_EXTRACTED RECORDS_
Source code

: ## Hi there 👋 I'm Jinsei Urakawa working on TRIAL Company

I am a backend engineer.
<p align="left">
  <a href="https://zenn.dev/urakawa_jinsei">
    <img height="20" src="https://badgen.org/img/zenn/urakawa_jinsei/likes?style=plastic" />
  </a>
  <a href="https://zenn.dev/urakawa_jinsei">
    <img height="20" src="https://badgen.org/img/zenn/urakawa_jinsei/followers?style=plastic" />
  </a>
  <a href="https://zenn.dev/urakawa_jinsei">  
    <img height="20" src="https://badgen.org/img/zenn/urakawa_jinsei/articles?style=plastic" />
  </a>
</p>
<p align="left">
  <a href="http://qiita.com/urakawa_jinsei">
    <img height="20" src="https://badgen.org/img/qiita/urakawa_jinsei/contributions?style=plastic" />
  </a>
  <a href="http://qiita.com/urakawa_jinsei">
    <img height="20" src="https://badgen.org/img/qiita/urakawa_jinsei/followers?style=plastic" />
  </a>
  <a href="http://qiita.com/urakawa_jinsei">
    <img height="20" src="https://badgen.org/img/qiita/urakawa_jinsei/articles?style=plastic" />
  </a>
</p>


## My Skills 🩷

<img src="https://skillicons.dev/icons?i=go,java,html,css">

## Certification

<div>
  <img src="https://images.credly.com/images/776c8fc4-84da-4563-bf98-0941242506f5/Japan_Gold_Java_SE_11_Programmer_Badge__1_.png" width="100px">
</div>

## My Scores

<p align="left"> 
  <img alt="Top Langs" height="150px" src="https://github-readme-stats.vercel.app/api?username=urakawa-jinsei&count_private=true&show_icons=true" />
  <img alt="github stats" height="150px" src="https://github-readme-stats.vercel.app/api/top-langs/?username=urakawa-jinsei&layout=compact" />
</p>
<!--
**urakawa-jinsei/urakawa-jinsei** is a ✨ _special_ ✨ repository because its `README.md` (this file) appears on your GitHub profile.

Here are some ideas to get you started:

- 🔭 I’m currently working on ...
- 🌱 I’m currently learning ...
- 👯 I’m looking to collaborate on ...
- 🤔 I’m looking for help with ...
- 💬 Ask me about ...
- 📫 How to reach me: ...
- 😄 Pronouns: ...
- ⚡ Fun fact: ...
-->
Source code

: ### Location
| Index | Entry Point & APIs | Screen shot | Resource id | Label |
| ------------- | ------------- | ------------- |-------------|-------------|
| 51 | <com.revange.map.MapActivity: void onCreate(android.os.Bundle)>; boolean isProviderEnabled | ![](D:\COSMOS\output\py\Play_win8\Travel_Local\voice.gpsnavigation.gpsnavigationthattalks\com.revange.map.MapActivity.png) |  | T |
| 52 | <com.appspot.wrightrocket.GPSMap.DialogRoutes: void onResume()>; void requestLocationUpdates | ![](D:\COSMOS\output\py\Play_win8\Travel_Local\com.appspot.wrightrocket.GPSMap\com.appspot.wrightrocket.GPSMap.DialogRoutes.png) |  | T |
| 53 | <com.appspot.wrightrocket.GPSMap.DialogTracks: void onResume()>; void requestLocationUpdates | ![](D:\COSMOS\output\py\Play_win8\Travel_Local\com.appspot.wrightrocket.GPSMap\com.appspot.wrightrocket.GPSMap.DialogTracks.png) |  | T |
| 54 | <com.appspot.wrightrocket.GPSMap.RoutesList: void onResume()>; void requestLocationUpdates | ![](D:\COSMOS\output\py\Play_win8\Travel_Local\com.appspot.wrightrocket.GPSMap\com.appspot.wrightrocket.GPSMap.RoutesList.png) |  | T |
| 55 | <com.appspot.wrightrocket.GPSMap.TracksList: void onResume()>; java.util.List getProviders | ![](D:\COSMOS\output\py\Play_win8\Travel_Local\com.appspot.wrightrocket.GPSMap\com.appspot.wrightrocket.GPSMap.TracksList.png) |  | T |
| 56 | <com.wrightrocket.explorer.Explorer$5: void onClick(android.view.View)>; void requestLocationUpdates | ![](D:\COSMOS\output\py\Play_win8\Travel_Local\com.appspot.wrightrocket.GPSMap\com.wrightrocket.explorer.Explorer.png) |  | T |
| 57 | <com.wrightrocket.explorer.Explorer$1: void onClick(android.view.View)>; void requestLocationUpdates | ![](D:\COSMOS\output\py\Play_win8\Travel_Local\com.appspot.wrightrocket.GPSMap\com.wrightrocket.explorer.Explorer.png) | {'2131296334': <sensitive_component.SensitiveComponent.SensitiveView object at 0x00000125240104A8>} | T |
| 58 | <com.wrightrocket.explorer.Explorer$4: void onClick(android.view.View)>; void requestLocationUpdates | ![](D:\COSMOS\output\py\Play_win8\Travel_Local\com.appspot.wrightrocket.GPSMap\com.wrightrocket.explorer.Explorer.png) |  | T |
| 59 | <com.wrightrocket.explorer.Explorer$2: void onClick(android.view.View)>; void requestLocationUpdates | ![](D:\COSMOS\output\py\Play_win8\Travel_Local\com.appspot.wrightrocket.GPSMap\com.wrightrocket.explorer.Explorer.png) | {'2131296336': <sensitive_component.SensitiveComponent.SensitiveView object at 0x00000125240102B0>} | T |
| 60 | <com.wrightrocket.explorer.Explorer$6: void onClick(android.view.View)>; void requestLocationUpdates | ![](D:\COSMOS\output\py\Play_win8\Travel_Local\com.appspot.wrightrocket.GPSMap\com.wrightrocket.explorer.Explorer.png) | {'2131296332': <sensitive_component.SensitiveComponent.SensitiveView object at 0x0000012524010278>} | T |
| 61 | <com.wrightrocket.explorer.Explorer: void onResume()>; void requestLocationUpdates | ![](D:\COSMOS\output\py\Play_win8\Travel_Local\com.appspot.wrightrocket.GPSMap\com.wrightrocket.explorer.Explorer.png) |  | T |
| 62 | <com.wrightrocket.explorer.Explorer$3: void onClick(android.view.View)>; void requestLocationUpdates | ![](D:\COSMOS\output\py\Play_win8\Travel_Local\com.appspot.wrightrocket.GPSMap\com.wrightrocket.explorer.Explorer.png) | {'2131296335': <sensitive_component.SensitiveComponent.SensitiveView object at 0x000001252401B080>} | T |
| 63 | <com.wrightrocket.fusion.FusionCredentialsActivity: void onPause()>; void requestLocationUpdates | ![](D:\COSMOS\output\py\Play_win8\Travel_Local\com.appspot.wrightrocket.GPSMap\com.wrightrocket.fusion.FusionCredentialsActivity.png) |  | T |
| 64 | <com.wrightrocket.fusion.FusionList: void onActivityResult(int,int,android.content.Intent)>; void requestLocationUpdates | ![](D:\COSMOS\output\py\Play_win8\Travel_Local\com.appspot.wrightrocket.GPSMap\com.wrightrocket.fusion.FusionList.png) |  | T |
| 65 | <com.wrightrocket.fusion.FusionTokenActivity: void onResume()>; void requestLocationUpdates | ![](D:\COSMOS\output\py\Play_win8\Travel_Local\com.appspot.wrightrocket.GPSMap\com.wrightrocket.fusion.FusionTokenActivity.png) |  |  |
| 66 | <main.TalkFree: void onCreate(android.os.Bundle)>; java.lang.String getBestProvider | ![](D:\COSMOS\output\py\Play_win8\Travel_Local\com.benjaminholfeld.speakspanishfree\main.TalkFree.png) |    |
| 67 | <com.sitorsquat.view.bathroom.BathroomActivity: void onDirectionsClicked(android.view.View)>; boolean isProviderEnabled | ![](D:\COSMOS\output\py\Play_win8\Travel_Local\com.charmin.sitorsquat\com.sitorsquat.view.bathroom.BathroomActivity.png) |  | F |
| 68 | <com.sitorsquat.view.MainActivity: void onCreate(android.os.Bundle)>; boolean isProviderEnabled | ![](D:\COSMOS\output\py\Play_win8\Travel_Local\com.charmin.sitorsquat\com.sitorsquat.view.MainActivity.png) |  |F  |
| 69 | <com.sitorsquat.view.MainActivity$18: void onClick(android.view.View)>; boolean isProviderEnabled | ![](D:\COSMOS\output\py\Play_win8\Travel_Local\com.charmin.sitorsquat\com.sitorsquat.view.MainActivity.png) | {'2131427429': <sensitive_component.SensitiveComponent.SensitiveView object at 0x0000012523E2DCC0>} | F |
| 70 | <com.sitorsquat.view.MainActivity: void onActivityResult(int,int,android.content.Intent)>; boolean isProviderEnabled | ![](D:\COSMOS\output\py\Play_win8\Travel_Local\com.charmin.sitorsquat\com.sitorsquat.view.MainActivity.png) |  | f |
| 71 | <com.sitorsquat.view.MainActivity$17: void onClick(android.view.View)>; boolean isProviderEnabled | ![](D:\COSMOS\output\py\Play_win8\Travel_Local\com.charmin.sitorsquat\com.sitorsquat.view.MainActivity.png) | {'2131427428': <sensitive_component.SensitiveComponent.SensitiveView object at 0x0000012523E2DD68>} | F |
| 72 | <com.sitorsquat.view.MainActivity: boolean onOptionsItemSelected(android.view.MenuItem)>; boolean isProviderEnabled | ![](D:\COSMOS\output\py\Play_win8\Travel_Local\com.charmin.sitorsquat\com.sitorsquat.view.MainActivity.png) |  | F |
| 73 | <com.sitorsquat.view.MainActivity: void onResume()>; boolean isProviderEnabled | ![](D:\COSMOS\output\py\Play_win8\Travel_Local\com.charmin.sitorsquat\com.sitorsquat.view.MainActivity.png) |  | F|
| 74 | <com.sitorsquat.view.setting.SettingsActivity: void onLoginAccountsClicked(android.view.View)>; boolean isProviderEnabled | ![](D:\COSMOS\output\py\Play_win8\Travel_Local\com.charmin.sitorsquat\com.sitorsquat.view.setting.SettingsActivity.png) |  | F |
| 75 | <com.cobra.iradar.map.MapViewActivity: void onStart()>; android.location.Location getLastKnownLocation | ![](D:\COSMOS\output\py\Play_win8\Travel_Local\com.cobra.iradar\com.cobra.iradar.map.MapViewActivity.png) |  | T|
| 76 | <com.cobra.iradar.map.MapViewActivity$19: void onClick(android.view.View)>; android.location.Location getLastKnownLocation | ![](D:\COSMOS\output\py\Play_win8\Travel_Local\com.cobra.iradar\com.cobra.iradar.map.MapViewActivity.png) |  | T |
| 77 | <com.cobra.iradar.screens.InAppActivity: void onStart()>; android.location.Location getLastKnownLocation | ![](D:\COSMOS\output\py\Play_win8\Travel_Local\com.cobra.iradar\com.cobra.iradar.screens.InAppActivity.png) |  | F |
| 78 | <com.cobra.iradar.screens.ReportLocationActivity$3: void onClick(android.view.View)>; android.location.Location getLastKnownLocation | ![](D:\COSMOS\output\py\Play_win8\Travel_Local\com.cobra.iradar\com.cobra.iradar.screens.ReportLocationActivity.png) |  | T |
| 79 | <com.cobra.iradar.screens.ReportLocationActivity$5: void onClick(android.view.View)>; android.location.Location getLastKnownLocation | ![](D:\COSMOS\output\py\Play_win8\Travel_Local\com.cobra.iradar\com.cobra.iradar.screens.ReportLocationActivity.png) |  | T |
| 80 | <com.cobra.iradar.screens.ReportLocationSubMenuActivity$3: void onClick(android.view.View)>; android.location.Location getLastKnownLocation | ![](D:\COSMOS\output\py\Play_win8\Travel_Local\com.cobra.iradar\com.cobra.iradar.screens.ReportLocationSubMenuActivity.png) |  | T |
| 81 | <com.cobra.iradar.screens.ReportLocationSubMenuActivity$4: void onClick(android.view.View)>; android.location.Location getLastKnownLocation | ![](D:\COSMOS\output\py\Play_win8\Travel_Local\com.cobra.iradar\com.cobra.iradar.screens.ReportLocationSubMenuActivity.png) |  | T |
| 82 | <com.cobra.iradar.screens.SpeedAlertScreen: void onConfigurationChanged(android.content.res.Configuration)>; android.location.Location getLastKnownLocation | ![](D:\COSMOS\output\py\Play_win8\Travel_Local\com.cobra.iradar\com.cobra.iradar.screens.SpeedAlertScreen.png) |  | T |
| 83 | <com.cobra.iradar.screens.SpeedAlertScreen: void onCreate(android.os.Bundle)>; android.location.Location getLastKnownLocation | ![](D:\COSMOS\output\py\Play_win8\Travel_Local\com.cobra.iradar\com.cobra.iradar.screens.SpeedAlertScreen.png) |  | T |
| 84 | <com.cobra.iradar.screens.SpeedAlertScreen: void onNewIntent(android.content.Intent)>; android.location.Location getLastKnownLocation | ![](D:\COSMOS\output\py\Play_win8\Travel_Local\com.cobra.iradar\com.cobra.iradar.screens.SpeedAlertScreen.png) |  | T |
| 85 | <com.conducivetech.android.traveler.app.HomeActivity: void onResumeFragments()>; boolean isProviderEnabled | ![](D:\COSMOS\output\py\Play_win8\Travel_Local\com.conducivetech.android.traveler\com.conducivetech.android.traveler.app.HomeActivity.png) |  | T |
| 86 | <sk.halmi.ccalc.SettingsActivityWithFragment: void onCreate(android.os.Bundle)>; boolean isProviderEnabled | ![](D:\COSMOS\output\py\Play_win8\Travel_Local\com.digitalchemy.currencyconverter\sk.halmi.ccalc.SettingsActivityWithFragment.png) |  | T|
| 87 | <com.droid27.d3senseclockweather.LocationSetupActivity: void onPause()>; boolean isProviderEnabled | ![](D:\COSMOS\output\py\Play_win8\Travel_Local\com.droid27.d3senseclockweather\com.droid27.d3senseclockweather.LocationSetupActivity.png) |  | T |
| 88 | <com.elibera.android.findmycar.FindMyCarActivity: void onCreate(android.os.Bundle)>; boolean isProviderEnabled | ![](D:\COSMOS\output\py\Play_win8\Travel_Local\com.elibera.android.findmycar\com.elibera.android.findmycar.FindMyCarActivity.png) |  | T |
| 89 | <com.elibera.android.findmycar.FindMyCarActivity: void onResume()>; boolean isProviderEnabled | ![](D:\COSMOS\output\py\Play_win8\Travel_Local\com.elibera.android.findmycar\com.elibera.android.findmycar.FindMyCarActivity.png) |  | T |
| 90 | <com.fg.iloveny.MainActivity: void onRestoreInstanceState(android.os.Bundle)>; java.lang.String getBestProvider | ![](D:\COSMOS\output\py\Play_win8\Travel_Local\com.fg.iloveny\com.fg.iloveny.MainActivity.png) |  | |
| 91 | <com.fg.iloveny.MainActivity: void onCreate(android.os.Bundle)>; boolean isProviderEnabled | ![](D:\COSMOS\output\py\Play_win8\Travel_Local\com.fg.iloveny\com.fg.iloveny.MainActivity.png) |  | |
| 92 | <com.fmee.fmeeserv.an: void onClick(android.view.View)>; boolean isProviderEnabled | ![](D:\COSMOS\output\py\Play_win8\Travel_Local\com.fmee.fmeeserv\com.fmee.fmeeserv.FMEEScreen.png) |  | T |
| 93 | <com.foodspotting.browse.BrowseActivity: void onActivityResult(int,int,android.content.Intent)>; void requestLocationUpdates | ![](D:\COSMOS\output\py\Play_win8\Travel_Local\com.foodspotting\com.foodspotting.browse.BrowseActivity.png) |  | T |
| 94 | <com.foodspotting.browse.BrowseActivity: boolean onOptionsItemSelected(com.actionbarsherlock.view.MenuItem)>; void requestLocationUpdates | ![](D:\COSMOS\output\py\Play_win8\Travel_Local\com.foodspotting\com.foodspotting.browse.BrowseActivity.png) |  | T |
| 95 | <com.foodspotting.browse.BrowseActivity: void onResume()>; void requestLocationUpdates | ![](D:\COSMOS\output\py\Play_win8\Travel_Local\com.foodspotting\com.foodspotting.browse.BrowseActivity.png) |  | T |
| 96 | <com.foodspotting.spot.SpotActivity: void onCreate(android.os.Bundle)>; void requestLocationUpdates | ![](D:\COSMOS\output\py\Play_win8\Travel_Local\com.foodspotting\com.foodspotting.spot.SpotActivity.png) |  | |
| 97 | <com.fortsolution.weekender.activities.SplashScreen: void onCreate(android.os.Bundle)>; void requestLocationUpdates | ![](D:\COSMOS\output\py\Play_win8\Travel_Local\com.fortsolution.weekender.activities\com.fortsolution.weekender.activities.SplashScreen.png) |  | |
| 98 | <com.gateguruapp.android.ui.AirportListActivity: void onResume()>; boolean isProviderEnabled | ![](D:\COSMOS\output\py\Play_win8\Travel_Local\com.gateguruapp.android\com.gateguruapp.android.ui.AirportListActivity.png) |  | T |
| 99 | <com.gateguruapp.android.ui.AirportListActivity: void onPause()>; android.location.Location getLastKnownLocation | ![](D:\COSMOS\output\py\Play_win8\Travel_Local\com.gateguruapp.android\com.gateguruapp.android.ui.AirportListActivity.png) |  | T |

_EXERCISE_
In the data above, how many lines include the word "iloveny"? Answer with the number only.

_WRITTEN ANSWER_
2